Name substitution is a reasonable need that arises when re-using R work or when trying to iterate of column names. I have been publicly exploring variations of substitution systems so that R users can make an informed choice of one or more that most meets their needs and addresses their personal trade-offs between: power, safety, readability, and teachability. These sections are not each independent "yet another way of performing name substitution", but parts of a public conversation that should be had before name substitution is considered settled and fixed in stone.

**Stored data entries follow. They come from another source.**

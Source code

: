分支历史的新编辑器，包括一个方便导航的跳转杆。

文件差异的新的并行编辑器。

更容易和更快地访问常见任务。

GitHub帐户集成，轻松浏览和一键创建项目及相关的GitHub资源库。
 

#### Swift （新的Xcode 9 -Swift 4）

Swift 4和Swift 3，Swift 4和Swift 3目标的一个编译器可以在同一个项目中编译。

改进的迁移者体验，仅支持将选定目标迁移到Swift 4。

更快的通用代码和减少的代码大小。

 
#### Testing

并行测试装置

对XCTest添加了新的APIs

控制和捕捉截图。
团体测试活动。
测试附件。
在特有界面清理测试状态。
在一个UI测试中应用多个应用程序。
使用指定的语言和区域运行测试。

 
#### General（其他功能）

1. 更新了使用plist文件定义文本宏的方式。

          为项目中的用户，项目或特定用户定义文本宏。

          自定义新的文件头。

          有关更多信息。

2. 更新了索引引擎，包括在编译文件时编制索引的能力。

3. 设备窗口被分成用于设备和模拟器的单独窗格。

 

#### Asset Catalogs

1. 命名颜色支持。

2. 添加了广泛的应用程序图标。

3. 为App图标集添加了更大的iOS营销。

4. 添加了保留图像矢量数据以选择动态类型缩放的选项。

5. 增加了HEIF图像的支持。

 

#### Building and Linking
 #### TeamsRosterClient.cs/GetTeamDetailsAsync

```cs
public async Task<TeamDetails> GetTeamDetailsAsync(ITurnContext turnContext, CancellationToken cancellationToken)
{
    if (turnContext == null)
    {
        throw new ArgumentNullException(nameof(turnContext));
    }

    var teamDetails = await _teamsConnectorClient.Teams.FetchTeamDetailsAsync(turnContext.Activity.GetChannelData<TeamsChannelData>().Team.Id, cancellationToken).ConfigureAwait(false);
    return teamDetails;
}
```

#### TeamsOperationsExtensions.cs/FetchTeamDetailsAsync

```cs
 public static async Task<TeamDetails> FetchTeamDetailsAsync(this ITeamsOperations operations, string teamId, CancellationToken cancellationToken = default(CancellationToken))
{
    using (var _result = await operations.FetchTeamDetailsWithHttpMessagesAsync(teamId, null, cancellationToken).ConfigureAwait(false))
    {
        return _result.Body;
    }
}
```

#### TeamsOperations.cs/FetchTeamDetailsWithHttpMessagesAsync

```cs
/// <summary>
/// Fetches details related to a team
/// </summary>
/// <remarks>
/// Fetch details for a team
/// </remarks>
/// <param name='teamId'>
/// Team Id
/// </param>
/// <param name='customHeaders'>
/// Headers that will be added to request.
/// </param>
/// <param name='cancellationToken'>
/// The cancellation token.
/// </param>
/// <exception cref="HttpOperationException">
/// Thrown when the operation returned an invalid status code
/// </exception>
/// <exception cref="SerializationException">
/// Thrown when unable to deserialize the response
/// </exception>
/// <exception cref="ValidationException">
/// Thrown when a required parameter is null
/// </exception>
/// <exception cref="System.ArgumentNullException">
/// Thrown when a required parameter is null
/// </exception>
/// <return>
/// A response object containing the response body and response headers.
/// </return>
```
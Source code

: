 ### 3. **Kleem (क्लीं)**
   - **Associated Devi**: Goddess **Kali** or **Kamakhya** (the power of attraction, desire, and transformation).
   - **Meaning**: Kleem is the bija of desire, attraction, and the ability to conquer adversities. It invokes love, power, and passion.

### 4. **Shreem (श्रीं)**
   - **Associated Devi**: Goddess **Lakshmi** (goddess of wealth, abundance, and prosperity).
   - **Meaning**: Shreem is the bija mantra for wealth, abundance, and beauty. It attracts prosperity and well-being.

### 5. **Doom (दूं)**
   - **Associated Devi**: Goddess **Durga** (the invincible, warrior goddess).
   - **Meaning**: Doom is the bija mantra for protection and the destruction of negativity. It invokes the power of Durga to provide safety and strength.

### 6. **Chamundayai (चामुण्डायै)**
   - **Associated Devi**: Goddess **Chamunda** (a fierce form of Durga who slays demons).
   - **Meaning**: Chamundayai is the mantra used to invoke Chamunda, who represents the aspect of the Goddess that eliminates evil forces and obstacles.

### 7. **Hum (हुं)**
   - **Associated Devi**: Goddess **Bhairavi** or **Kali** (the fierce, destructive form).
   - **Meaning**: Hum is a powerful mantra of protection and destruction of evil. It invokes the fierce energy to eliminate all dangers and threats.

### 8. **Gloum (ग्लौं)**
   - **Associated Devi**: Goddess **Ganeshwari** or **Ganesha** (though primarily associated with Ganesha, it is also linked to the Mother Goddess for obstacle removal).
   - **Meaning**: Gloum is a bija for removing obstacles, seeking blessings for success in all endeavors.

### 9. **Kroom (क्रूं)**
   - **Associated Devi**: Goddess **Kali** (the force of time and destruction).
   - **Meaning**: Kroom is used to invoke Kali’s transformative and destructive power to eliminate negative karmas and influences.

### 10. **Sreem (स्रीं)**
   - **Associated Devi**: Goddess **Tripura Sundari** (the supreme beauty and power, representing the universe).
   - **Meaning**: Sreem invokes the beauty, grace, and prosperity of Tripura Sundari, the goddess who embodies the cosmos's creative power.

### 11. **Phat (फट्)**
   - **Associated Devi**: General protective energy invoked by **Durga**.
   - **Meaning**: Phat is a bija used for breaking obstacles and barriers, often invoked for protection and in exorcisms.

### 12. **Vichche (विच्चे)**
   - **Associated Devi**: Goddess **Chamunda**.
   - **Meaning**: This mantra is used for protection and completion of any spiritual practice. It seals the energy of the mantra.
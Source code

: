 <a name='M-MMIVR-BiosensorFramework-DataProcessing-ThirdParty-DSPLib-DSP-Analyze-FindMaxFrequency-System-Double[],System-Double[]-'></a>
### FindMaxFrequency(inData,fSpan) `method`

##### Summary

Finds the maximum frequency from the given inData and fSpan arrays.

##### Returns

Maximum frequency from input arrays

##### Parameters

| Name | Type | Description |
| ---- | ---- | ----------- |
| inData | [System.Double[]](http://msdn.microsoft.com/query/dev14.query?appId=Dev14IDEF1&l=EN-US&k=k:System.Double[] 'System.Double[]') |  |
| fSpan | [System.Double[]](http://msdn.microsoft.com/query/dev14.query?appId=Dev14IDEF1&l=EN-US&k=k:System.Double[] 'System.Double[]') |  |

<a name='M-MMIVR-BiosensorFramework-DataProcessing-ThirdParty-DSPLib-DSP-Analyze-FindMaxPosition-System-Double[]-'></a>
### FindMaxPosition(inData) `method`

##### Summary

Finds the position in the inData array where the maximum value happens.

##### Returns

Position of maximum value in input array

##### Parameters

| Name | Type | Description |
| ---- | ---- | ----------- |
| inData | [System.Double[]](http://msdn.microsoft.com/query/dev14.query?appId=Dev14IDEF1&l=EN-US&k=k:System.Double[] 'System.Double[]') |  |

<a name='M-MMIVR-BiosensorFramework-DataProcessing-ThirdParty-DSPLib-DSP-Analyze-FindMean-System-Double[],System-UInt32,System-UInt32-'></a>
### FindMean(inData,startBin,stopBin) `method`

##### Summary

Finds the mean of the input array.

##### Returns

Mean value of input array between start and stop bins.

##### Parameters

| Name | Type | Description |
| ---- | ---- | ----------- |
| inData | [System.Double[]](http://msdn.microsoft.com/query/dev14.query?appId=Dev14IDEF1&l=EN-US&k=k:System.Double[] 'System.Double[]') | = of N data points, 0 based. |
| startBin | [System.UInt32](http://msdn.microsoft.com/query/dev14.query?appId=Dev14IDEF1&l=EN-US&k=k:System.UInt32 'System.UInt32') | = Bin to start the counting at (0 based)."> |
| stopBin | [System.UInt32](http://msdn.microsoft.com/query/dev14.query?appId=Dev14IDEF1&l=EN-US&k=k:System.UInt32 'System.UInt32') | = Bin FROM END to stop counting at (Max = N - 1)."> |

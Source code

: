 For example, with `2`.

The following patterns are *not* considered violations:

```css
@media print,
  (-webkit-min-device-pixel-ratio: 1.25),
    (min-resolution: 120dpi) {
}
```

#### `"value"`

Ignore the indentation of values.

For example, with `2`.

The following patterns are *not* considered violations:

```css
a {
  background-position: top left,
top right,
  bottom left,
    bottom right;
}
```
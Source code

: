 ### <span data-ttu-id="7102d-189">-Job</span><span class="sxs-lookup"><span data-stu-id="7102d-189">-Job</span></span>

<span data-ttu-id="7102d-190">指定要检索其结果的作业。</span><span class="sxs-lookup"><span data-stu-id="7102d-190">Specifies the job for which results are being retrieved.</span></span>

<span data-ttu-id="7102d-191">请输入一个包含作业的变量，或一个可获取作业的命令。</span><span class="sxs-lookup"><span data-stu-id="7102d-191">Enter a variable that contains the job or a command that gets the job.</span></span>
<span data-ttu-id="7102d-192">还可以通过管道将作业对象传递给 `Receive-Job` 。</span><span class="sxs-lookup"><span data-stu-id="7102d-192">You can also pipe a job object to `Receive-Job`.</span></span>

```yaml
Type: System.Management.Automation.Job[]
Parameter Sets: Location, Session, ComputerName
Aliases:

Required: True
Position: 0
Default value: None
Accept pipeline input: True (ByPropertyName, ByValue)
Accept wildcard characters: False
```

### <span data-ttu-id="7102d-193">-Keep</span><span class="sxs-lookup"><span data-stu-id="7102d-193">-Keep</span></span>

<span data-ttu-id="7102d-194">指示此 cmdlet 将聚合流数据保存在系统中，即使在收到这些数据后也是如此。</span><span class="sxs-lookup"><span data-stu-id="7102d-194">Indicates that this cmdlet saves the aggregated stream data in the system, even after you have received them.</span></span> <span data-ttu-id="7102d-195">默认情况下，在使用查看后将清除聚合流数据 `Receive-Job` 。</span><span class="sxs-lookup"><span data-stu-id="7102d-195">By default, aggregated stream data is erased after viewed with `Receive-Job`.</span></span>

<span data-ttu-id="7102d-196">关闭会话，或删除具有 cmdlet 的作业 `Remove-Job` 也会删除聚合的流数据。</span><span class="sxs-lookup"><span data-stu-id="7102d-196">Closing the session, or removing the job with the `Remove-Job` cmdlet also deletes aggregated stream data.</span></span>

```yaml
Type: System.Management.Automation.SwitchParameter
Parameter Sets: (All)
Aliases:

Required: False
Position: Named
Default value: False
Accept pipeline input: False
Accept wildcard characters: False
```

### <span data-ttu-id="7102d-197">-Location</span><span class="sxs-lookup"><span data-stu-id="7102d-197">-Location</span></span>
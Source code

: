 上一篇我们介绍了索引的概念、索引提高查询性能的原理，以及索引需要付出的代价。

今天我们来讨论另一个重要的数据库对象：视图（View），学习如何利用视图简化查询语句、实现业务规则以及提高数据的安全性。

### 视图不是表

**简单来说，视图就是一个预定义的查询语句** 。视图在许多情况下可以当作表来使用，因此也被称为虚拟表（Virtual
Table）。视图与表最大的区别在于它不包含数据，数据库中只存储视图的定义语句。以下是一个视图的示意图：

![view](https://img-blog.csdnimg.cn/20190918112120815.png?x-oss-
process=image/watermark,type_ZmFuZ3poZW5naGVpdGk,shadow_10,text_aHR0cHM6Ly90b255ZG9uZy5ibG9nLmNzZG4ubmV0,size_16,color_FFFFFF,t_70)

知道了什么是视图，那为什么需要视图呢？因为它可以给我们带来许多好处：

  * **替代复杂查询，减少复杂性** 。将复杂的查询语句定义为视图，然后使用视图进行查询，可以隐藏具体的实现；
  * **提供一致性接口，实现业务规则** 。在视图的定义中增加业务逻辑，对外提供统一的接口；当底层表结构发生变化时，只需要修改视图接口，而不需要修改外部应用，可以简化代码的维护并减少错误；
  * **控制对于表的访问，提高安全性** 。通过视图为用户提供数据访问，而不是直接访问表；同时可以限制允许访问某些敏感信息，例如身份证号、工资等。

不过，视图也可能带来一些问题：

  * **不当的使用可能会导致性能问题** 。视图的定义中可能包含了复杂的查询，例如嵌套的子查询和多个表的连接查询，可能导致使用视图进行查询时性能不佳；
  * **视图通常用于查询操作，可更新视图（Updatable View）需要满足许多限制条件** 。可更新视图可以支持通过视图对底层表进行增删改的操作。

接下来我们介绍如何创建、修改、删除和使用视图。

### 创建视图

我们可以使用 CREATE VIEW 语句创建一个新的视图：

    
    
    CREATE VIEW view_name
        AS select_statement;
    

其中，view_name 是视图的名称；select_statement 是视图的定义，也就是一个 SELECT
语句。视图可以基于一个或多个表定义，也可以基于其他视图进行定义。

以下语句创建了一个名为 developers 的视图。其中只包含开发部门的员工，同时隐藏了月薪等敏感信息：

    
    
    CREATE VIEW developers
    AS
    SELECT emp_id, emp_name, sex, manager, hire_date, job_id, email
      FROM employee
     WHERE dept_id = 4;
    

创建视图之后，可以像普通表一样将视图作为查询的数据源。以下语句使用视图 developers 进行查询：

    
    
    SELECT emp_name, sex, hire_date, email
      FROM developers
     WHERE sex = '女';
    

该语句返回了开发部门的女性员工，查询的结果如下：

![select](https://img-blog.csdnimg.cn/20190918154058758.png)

A part-time R user will not have the background to quickly compare all of the available substitution systems. In fact such a user will only come to need a substitution system when they have a problem. So by definition they are in in the middle of some other task. It is up to expert partners to evaluate and explain alternatives.

There is a temptation that if you are going to only teach one system it might as well be rlang/tidyeval as "that is what now comes with dplyr". I feel this is a false savings as while rlang/tidyeval "is already in dplyr" the rlang/tidyeval concepts and details are not "already in the user" (and in fact include a fairly number of irregular exceptions, needing to be taught and memorized).

Our preference is: wrapr::let(). wrapr::let() delivers a lot of (safe) power for a modest amount of cognitive load. Each of the above systems involves different trade-offs and compromises, and we feel one must really try a few in production before having an expert opinion.